In the past year, Amanda Lyall has taken on work with two different nonprofits, volunteering for homelessness-related causes when she can. She’s also taken on myriad responsibilities in the village like overseeing the communal cellphone or helping organize events like the celebratory potluck. Lyall is getting ready to move onto more permanent housing in about a month. She was approved for subsidized housing for women, which means Ray will stay behind. While she admits that leaving this place will be bittersweet, it’s for a good reason.

“I have a daughter that I want back. She’s my whole entire world and I need her back,” Amanda said, her voice cracking. “She’s great motivation, she’s the reason it’s hard to wake up in the morning, because it’s hard to breathe without her, but she’s the reason that I absolutely must, and have to keep going.”

The Colorado Village Collaborative was founded by members of Beloved Mennonite Church and Denver Homeless Out Loud, along with architects, engineers and urban planners who donate their time.
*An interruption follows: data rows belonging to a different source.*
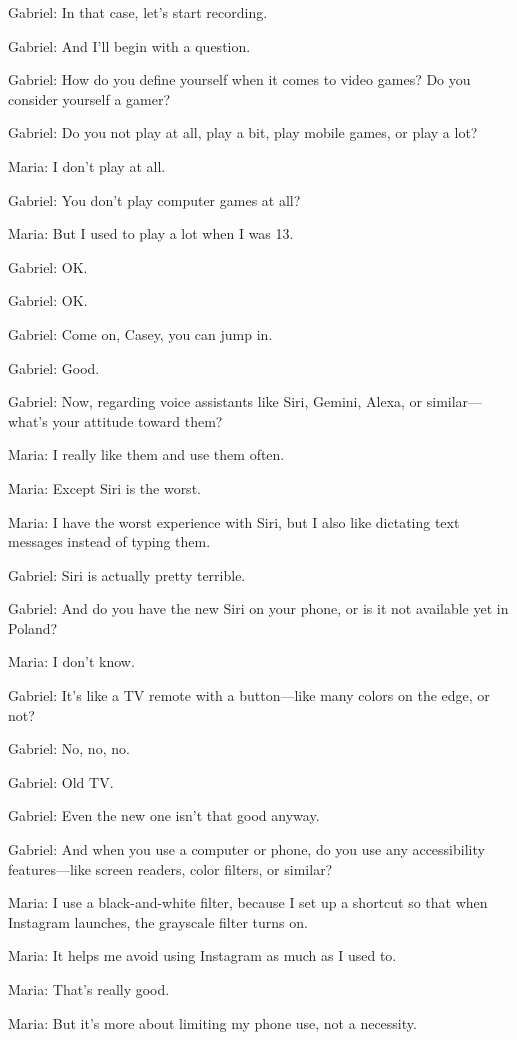 Gabriel: In that case, let’s start recording.

Gabriel: And I’ll begin with a question.

Gabriel: How do you define yourself when it comes to video games? Do you consider yourself a gamer?

Gabriel: Do you not play at all, play a bit, play mobile games, or play a lot?

Maria: I don’t play at all.

Gabriel: You don’t play computer games at all?

Maria: But I used to play a lot when I was 13.

Gabriel: OK.

Gabriel: OK.

Gabriel: Come on, Casey, you can jump in.

Gabriel: Good.

Gabriel: Now, regarding voice assistants like Siri, Gemini, Alexa, or similar—what’s your attitude toward them?

Maria: I really like them and use them often.

Maria: Except Siri is the worst.

Maria: I have the worst experience with Siri, but I also like dictating text messages instead of typing them.

Gabriel: Siri is actually pretty terrible.

Gabriel: And do you have the new Siri on your phone, or is it not available yet in Poland?

Maria: I don’t know.

Gabriel: It’s like a TV remote with a button—like many colors on the edge, or not?

Gabriel: No, no, no.

Gabriel: Old TV.

Gabriel: Even the new one isn’t that good anyway.

Gabriel: And when you use a computer or phone, do you use any accessibility features—like screen readers, color filters, or similar?

Maria: I use a black-and-white filter, because I set up a shortcut so that when Instagram launches, the grayscale filter turns on.

Maria: It helps me avoid using Instagram as much as I used to.

Maria: That’s really good.

Maria: But it’s more about limiting my phone use, not a necessity.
But Cole Chandler, who works as a facilitator with the group, said they can’t take full credit.

“People on the streets came up with the concept, they helped develop it, they helped push for it in the city for years, and others of us joined on the project to provide some stability to it as it continued to move forward,” he said.

Photo: Tiny Home Village Year One 2 | Potluck Celebration - AAwad

The community around RiNO and Five Points embraced the project. Neighbors were even invited to the potluck.

“This project has actually been able to demonstrate that tiny home villages make good neighbors, that tiny home villages are an asset to a community,” he said.

There’s now research to back that up. The University of Denver Burnes Center on Poverty and Homelessness tracked the progress of the Beloved Community Village and found very little effect on crime in the area. Nearly 80 percent of neighbors surveyed saw no negative impact on traffic, safety or noise. Closer to 90 percent say there was no negative impact on their sense of community.

“We randomly knocked on doors, and residents overwhelmingly either said ‘oh, that exists?’” said Daniel Brisson, executive director of the Burnes Center “Or they said: ‘I’m really glad it’s here, yeah I heard about it, I walk by, it’s surprisingly clean, it’s surprisingly quiet, everyone seems to be asleep all the time.”

Brisson would like to continue to keep tabs on villagers’ progress in the future. The evaluation showed 10 of the original 12 villagers still lived there, nine months after first moving in. Three have moved into permanent housing and made space for new villagers, all of whom must be voted in. At the end of the evaluation period, every villager was either employed or in school, save for one who was receiving disability benefits.

“We thought long and hard about using the word ‘success’ in our evaluation results, and ultimately we landed on using that word, ‘success,’” Brisson said. “It’s really, really hard for me to interpret the findings of our evaluation without saying that this initiative is successful. The abundance of indicators show that it was a success.”

CVC is planning to open another tiny home village at the end of the year, specifically for homeless women and transgender people. And around that time, Beloved Community Village will be moving, and not for the first time. Ironically, the lot at 38th and Blake is destined to become an apartment building, so the search is on for another location.